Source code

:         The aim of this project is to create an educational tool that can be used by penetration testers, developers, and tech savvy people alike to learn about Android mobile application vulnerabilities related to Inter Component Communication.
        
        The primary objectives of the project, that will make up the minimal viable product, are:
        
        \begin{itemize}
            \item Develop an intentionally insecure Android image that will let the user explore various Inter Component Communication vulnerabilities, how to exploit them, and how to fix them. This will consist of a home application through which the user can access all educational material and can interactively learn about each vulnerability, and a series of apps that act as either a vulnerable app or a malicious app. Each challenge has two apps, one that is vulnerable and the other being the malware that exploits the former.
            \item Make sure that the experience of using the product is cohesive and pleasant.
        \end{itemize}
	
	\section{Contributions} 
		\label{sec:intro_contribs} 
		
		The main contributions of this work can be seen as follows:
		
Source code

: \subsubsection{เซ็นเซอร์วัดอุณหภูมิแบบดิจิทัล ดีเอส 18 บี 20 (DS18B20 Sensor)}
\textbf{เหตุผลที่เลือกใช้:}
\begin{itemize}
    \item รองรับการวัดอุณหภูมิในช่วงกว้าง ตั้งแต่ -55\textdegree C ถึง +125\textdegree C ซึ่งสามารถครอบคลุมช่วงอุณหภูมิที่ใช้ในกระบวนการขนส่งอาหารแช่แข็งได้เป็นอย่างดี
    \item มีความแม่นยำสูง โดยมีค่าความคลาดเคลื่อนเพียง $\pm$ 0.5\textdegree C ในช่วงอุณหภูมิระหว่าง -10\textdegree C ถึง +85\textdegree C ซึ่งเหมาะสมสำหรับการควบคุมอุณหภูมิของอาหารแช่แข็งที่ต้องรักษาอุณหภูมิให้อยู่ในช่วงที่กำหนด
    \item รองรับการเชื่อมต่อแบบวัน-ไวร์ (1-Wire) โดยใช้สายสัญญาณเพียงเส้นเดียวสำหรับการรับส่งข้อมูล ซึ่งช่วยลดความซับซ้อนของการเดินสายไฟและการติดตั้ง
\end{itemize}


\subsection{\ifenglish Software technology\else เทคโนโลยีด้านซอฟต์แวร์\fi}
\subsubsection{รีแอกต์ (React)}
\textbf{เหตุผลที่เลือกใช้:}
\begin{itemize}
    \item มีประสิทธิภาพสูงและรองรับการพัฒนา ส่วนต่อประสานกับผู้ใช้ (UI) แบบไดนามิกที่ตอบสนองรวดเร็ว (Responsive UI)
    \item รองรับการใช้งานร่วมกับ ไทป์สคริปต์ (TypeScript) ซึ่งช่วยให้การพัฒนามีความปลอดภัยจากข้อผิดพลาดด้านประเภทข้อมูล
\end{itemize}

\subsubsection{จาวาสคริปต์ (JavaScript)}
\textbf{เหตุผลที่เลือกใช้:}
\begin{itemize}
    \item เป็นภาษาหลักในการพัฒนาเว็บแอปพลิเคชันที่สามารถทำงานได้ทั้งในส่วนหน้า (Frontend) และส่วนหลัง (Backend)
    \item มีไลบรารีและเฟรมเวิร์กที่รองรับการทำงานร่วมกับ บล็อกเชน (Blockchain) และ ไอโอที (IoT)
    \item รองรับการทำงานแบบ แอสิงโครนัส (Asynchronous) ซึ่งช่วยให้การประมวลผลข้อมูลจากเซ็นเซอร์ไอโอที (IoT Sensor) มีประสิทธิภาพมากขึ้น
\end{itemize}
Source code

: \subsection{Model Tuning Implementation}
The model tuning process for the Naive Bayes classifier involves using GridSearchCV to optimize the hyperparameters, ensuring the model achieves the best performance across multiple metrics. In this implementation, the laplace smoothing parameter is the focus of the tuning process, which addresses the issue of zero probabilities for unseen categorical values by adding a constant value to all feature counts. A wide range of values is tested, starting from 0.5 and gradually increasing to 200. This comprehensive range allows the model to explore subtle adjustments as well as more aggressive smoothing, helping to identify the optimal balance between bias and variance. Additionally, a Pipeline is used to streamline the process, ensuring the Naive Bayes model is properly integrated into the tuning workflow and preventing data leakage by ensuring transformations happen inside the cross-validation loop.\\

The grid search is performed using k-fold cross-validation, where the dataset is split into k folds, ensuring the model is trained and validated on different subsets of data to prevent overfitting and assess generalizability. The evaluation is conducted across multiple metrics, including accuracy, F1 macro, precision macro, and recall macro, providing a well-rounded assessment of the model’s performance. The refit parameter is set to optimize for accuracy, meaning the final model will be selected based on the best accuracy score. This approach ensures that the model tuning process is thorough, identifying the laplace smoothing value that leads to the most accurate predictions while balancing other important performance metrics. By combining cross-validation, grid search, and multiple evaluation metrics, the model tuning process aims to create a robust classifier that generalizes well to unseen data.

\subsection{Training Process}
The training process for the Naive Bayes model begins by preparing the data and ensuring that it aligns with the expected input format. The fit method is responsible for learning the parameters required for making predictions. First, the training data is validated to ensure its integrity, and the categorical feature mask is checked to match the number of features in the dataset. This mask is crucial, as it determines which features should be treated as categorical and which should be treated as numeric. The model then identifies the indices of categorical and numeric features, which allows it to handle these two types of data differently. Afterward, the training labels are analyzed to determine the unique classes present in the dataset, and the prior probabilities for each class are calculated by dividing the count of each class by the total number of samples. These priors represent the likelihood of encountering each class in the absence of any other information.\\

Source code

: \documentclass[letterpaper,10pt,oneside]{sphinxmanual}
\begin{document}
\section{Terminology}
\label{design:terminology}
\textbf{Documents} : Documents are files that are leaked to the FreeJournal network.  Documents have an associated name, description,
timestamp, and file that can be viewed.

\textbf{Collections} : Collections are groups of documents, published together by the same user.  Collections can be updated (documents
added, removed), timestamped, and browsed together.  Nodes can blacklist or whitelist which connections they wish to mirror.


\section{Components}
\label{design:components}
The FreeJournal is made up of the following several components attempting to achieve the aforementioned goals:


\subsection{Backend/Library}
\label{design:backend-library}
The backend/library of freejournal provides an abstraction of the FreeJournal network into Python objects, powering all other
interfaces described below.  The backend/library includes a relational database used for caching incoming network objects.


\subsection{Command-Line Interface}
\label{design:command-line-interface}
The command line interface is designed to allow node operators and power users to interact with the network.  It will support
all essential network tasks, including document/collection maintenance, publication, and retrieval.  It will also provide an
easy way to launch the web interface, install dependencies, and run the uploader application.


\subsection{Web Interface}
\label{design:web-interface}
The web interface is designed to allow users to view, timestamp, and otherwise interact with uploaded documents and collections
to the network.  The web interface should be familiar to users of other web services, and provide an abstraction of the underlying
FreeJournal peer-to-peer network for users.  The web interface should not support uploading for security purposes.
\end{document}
——————————
▶ WHAT THE TASK REQUIRES:
For each record above, output it exactly as written.

▶ RESPONSE:
Source code

:         The aim of this project is to create an educational tool that can be used by penetration testers, developers, and tech savvy people alike to learn about Android mobile application vulnerabilities related to Inter Component Communication.
        
        The primary objectives of the project, that will make up the minimal viable product, are:
        
        \begin{itemize}
            \item Develop an intentionally insecure Android image that will let the user explore various Inter Component Communication vulnerabilities, how to exploit them, and how to fix them. This will consist of a home application through which the user can access all educational material and can interactively learn about each vulnerability, and a series of apps that act as either a vulnerable app or a malicious app. Each challenge has two apps, one that is vulnerable and the other being the malware that exploits the former.
            \item Make sure that the experience of using the product is cohesive and pleasant.
        \end{itemize}
	
	\section{Contributions} 
		\label{sec:intro_contribs} 
		
		The main contributions of this work can be seen as follows:
		
Source code

: \subsubsection{เซ็นเซอร์วัดอุณหภูมิแบบดิจิทัล ดีเอส 18 บี 20 (DS18B20 Sensor)}
\textbf{เหตุผลที่เลือกใช้:}
\begin{itemize}
    \item รองรับการวัดอุณหภูมิในช่วงกว้าง ตั้งแต่ -55\textdegree C ถึง +125\textdegree C ซึ่งสามารถครอบคลุมช่วงอุณหภูมิที่ใช้ในกระบวนการขนส่งอาหารแช่แข็งได้เป็นอย่างดี
    \item มีความแม่นยำสูง โดยมีค่าความคลาดเคลื่อนเพียง $\pm$ 0.5\textdegree C ในช่วงอุณหภูมิระหว่าง -10\textdegree C ถึง +85\textdegree C ซึ่งเหมาะสมสำหรับการควบคุมอุณหภูมิของอาหารแช่แข็งที่ต้องรักษาอุณหภูมิให้อยู่ในช่วงที่กำหนด
    \item รองรับการเชื่อมต่อแบบวัน-ไวร์ (1-Wire) โดยใช้สายสัญญาณเพียงเส้นเดียวสำหรับการรับส่งข้อมูล ซึ่งช่วยลดความซับซ้อนของการเดินสายไฟและการติดตั้ง
\end{itemize}


\subsection{\ifenglish Software technology\else เทคโนโลยีด้านซอฟต์แวร์\fi}
\subsubsection{รีแอกต์ (React)}
\textbf{เหตุผลที่เลือกใช้:}
\begin{itemize}
    \item มีประสิทธิภาพสูงและรองรับการพัฒนา ส่วนต่อประสานกับผู้ใช้ (UI) แบบไดนามิกที่ตอบสนองรวดเร็ว (Responsive UI)
    \item รองรับการใช้งานร่วมกับ ไทป์สคริปต์ (TypeScript) ซึ่งช่วยให้การพัฒนามีความปลอดภัยจากข้อผิดพลาดด้านประเภทข้อมูล
\end{itemize}

\subsubsection{จาวาสคริปต์ (JavaScript)}
\textbf{เหตุผลที่เลือกใช้:}
\begin{itemize}
    \item เป็นภาษาหลักในการพัฒนาเว็บแอปพลิเคชันที่สามารถทำงานได้ทั้งในส่วนหน้า (Frontend) และส่วนหลัง (Backend)
    \item มีไลบรารีและเฟรมเวิร์กที่รองรับการทำงานร่วมกับ บล็อกเชน (Blockchain) และ ไอโอที (IoT)
    \item รองรับการทำงานแบบ แอสิงโครนัส (Asynchronous) ซึ่งช่วยให้การประมวลผลข้อมูลจากเซ็นเซอร์ไอโอที (IoT Sensor) มีประสิทธิภาพมากขึ้น
\end{itemize}
Source code

: \subsection{Model Tuning Implementation}
The model tuning process for the Naive Bayes classifier involves using GridSearchCV to optimize the hyperparameters, ensuring the model achieves the best performance across multiple metrics. In this implementation, the laplace smoothing parameter is the focus of the tuning process, which addresses the issue of zero probabilities for unseen categorical values by adding a constant value to all feature counts. A wide range of values is tested, starting from 0.5 and gradually increasing to 200. This comprehensive range allows the model to explore subtle adjustments as well as more aggressive smoothing, helping to identify the optimal balance between bias and variance. Additionally, a Pipeline is used to streamline the process, ensuring the Naive Bayes model is properly integrated into the tuning workflow and preventing data leakage by ensuring transformations happen inside the cross-validation loop.\\

The grid search is performed using k-fold cross-validation, where the dataset is split into k folds, ensuring the model is trained and validated on different subsets of data to prevent overfitting and assess generalizability. The evaluation is conducted across multiple metrics, including accuracy, F1 macro, precision macro, and recall macro, providing a well-rounded assessment of the model’s performance. The refit parameter is set to optimize for accuracy, meaning the final model will be selected based on the best accuracy score. This approach ensures that the model tuning process is thorough, identifying the laplace smoothing value that leads to the most accurate predictions while balancing other important performance metrics. By combining cross-validation, grid search, and multiple evaluation metrics, the model tuning process aims to create a robust classifier that generalizes well to unseen data.

\subsection{Training Process}
The training process for the Naive Bayes model begins by preparing the data and ensuring that it aligns with the expected input format. The fit method is responsible for learning the parameters required for making predictions. First, the training data is validated to ensure its integrity, and the categorical feature mask is checked to match the number of features in the dataset. This mask is crucial, as it determines which features should be treated as categorical and which should be treated as numeric. The model then identifies the indices of categorical and numeric features, which allows it to handle these two types of data differently. Afterward, the training labels are analyzed to determine the unique classes present in the dataset, and the prior probabilities for each class are calculated by dividing the count of each class by the total number of samples. These priors represent the likelihood of encountering each class in the absence of any other information.\\

Source code

: \documentclass[letterpaper,10pt,oneside]{sphinxmanual}
\begin{document}
\section{Terminology}
\label{design:terminology}
\textbf{Documents} : Documents are files that are leaked to the FreeJournal network.  Documents have an associated name, description,
timestamp, and file that can be viewed.

\textbf{Collections} : Collections are groups of documents, published together by the same user.  Collections can be updated (documents
added, removed), timestamped, and browsed together.  Nodes can blacklist or whitelist which connections they wish to mirror.


\section{Components}
\label{design:components}
The FreeJournal is made up of the following several components attempting to achieve the aforementioned goals:


\subsection{Backend/Library}
\label{design:backend-library}
The backend/library of freejournal provides an abstraction of the FreeJournal network into Python objects, powering all other
interfaces described below.  The backend/library includes a relational database used for caching incoming network objects.


\subsection{Command-Line Interface}
\label{design:command-line-interface}
The command line interface is designed to allow node operators and power users to interact with the network.  It will support
all essential network tasks, including document/collection maintenance, publication, and retrieval.  It will also provide an
easy way to launch the web interface, install dependencies, and run the uploader application.


\subsection{Web Interface}
\label{design:web-interface}
The web interface is designed to allow users to view, timestamp, and otherwise interact with uploaded documents and collections
to the network.  The web interface should be familiar to users of other web services, and provide an abstraction of the underlying
FreeJournal peer-to-peer network for users.  The web interface should not support uploading for security purposes.
\end{document}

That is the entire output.